A 7-point LRV gap (62 vs 55) makes Shimmering Glade the marginally brighter of the two.

At LRV 62 vs 13, Shimmering Glade is decisively the brighter choice.

At LRV 62 vs 44, Shimmering Glade is decisively the brighter choice.

Pure White reflects far more light (LRV 84 vs 62), opening up a space where Shimmering Glade encloses it.

Shimmering Glade reflects far more light (LRV 62 vs 21), opening up a space where Artichoke encloses it.

A 4-point LRV gap (66 vs 62) makes Balboa Mist the marginally brighter of the two.

At LRV 74 vs 62, Shoji White is decisively the brighter choice.

At LRV 83 vs 62, Snowbound is decisively the brighter choice.

At LRV 62 vs 12, Shimmering Glade is decisively the brighter choice.

A 6-point LRV gap (68 vs 62) makes Skimming Stone the marginally brighter of the two.

Calamine reads slightly lighter (LRV 68 vs 62), a gap that shows most in low-lit rooms.

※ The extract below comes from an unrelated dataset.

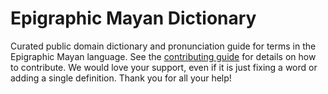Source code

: 
# Epigraphic Mayan Dictionary

Curated public domain dictionary and pronunciation guide for terms in the Epigraphic Mayan language. See the [contributing guide](https://github.com/drumworkteam/term/blob/make/.github/contributing.md) for details on how to contribute. We would love your support, even if it is just fixing a word or adding a single definition. Thank you for all your help!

Shimmering Glade reflects far more light (LRV 62 vs 25), opening up a space where Treron encloses it.

At LRV 62 vs 12, Shimmering Glade is decisively the brighter choice.

At LRV 62 vs 45, Shimmering Glade is decisively the brighter choice.

Shimmering Glade reflects far more light (LRV 62 vs 31), opening up a space where Pale Green encloses it.

Shimmering Glade reflects far more light (LRV 62 vs 7), opening up a space where Pine Needle encloses it.

Shimmering Glade reflects far more light (LRV 62 vs 24), opening up a space where Cement grey encloses it.

Shimmering Glade reads slightly lighter (LRV 62 vs 57), a gap that shows most in low-lit rooms.

Just Walnut reads slightly lighter (LRV 72 vs 62), a gap that shows most in low-lit rooms.